My grade 9 art students were invited to respond to the refugee crisis:  a situation created by war in Syria.  Thousands of people have been left with no other option than to escape their home land and try to find refuge in another country.

Students began to understand the power of art when we explored the history behind Picasso’s Guernica.


“Probably Picasso’s most famous work, Guernica is certainly the his most powerful political statement, painted as an immediate reaction to the Nazi’s devastating casual bombing practice on the Basque town of Guernica during Spanish Civil War.” Source:

We began to develop an appreciation for art that may not appeal to us, but that carries a message much more powerful than any realism could portray.

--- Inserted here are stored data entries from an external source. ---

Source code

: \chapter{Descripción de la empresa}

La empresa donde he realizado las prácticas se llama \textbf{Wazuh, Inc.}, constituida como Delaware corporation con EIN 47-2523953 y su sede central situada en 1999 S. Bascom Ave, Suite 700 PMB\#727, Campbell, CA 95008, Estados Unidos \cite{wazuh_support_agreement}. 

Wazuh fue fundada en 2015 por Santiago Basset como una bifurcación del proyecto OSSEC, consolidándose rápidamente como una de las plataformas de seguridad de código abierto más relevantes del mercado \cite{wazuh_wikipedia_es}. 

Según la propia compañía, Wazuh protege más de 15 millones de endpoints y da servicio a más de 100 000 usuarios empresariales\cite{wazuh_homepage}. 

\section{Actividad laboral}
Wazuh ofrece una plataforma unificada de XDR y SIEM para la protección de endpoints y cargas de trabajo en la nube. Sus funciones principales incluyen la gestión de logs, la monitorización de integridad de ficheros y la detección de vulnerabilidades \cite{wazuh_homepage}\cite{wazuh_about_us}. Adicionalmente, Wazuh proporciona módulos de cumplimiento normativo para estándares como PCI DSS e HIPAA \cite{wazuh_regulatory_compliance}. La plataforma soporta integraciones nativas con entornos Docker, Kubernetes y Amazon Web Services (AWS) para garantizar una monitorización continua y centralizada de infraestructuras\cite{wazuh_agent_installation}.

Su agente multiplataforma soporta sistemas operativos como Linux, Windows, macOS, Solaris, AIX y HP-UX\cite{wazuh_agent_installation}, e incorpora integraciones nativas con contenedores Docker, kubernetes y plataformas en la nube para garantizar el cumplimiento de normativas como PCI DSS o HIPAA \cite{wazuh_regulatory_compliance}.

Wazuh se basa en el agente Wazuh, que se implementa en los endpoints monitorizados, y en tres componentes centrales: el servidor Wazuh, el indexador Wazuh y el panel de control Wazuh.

Next, we discussed a famous photograph from the Vietnam War.  Nick Ut captured the horror war when he photographed young Kim Phuc shortly after she had been burned by a napalm attack.

Images can affect change by raising awareness and by sharing a common concern.  We learned this lesson very recently when news and social media shared the image of a young boy’s body, washed up on the shore.  Aylan Kurdi drowned when his family tried to escape the war in Syria.

Immediately, Canadians questioned our immigration policy along with our country’s leadership.  Our class watched an interview on Canada AM, where Canada’s Immigration Minister explained some of the challenges in this situation.


Our class began to wonder about our own response.  What could we do?  How could we use art to improve this situation?

Students began to think of potential images that they could create.  Perhaps, by sharing these artworks, we could affect change.  Maybe, someone would look at these artworks and find a way to help people from Syria.

This is my sculpture I had made in response to the crisis, while I was making this I could really imagine the emotion and the suffering of the people in Syria. I was inspired by “The Scream” which was created by “Edvard Munch”. I immediately knew what I wanted to do after reading about the crisis, I really wanted to be able to represent the powerful feelings I had inside of me regarding this situation.           I decided I would use clay to represent being stuck and trapped and feeling like there’s no escape, I chose to put my persons feet inside of the clay on the ground to help show that he is stuck.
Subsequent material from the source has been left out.